Thanks for that. I looked up the Jotul and see the resemblance.
I saw mentioned that it doesn't have an ash pan either.
I'm still hoping to learn if this style of stove has a name, for facilitating my word search with an end to seeing if I can find a large stove of this type that I can burn without having to let burn out for scooping out the ashes. 
I have a few space heaters but wood is my primary heat and in a cold spell I like to keep it going.


----------



## tickbitty (Jan 24, 2013)

I see the post was moved since the stove is a Pre-EPA stove, but maybe someone can take the challenge and see if they know of a big stove that takes long logs, and has an ash pan.  And maybe is an EPA Stove?  For one who is not worried about the big glass windows, just the heat! 

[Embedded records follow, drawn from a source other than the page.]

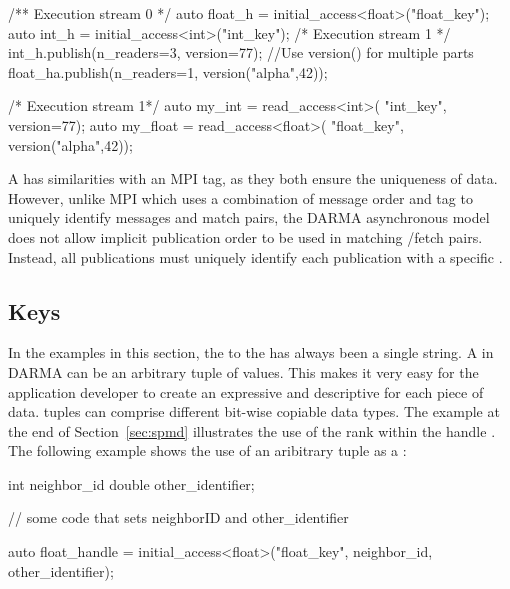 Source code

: \begin{minipage}{0.5\textwidth}
\begin{CppCode}
/** Execution stream 0 */
auto float_h =
  initial_access<float>("float_key");
auto int_h =
  initial_access<int>("int_key");
/* Execution stream 1 */
int_h.publish(n_readers=3, version=77);
//Use version() for multiple parts
float_ha.publish(n_readers=1, 
    version("alpha",42));
\end{CppCode}
\end{minipage}
\begin{minipage}{0.45\textwidth}
\begin{CppCode}
/* Execution stream 1*/
auto my_int =  read_access<int>(
  "int_key", version=77);
auto my_float = read_access<float>(
  "float_key", version("alpha",42));
\end{CppCode}
\end{minipage}

A  has similarities with an MPI tag, as they both ensure the uniqueness of data.
However, unlike MPI which uses a combination of message order and tag to
uniquely identify messages and match  pairs,
the \gls{DARMA} asynchronous model does not allow implicit publication order to
be used in matching /\gls{fetch} pairs.
Instead, all publications must uniquely identify each publication with a
specific .


\subsection{Keys}
\label{subsec:keys}
In the examples in this section, the  to the
\ahandleT has always been a single string. 
A  in \gls{DARMA} 
can be an arbitrary \gls{tuple} of values.  This 
makes it very easy for the application developer to create an expressive
and descriptive  for each piece of data.  \Glspl{tuple} can comprise
different bit-wise copiable data types.  The example at the end of
Section~\ref{sec:spmd} illustrates the use of the \gls{rank} within the
\gls{handle} .  The following example shows the use of an
aribitrary \gls{tuple} as a :
\begin{CppCode}
  int neighbor_id
  double other_identifier;

  // some code that sets neighborID and other_identifier
  
  auto float_handle = initial_access<float>("float_key", 
                                            neighbor_id, 
                                            other_identifier);
\end{CppCode}

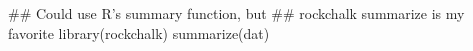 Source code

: \begin{Schunk}
\begin{Sinput}
 ## Could use R's summary function, but 
 ## rockchalk summarize is my favorite
 library(rockchalk)
 summarize(dat)
\end{Sinput}
\end{Schunk}
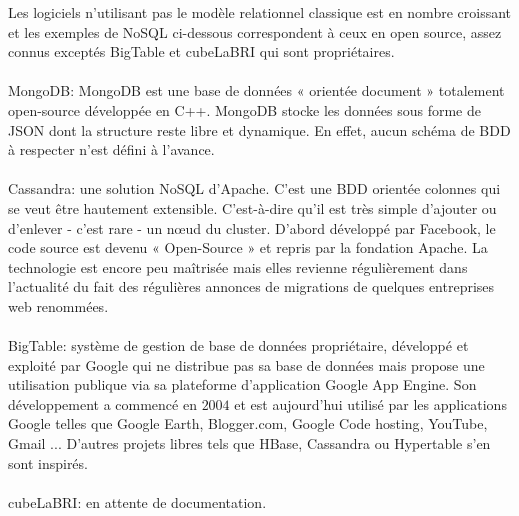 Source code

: Les logiciels n'utilisant pas le modèle relationnel classique est en
nombre croissant et les exemples de \textsf{NoSQL} ci-dessous correspondent à ceux en open source, assez connus exceptés
\textsf{BigTable} et \textsf{cubeLaBRI} qui sont propriétaires.
\\\\ {\sf MongoDB}: MongoDB est une base de données « \textsf{orientée
    document} » totalement open-source développée en
\textsf{C++}. MongoDB stocke les données sous forme de \textsf{JSON}
dont la structure reste libre et dynamique.  En effet, aucun schéma de
\textsf{BDD} à respecter n'est défini à
l'avance.\cite{mongoDB} \\\\ \textsf{Cassandra}:  une
solution \textsf{NoSQL} d’\textsf{Apache}.  C’est une \textsf{BDD} orientée colonnes
qui se veut être hautement extensible. C’est-à-dire qu’il est très
simple d’ajouter ou d’enlever - c’est rare - un nœud du
cluster. D’abord développé par \textsf{Facebook}, le code source est devenu
« \textsf{Open-Source} » et repris par la fondation \textsf{Apache}\cite{cassandra}.  La
technologie est encore peu maîtrisée mais elles revienne régulièrement
dans l’actualité du fait des régulières annonces de migrations de
quelques entreprises \textsf{web} renommées\cite{cassandra2}.
\\\\ \textsf{BigTable}:  système de gestion de base de
données propriétaire, développé et exploité par Google qui ne
distribue pas sa base de données mais propose une utilisation publique
via sa plateforme d'application \textsf{Google App Engine}. Son
développement a commencé en $2004$ et est aujourd'hui utilisé par les
applications \textsf{Google} telles que \textsf{Google Earth},
\textsf{Blogger.com}, \textsf{Google Code hosting}, \textsf{YouTube},
\textsf{Gmail} ... D'autres projets libres tels que \textsf{HBase},
\textsf{Cassandra} ou \textsf{Hypertable} s'en sont
inspirés.\\\\ {\color{red} \textsf{cubeLaBRI}: en
  attente de documentation.}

The Jotul Black Bear (new version of the Jotul your stove is in imitation of) takes a 24" log!  But it's still kind of a small stove, and I don't know if it has an ashpan.  Bet a search on hearth.com forums would answer those questions quickly though!


----------



## Willo (Jan 24, 2013)

I looked at several links describing the Bear and one said it doesn't have an ash pan. 
I'm pretty much restricted to this configuration because of where I have it placed. 
Looks like it isn't exactly cheap either and I might reconcile myself to the inconvenience. 
There's times when I'd like a window in the stove but I don't sit & look at it anyway. I mainly keep an eye on my stovepipe thermometer and listen to the draft through the intake wassname.
I live on a farm in Va., and don't even know what the regs are here.


----------



## Smoky (Jan 25, 2013)

Burned a Black Bear, no ash pan, one of my best ones yet though. Cranked some serious heat!


----------



## tickbitty (Jan 26, 2013)

What part of VA? Saw a 118 in Madison Craigslist. But if there's nothing wrong with your other stove besides the missing ashpan, the Jotul might not really be necessary?
(I mean, besides the lack of an ashpan)


----------



## coaly (Jan 26, 2013)

You want to burn wood on the bottom, preferably firebrick lined. Wood burns best in a bed of at least 1 inch of ash. Not elevated so air gets through the fire burning it rapidly. Coal stoves must burn on a grate and have an ash pan.
The Mama and Papa Bear are single door, long narrow stoves much like what you have. They burn to ash in the front, and will have dark spots in the back in the morning. This is the time to empty ash from front. If you do this with door open, with a metal bucket close to the door, the draft will tend to pull any fly ash into the stove. Drag the burning coals and dead charcoal from the back to the front, and it will take right off with little kindling. I've found anything with an ash pan, you're starting off with a new fire all the time and heat output isn't as steady.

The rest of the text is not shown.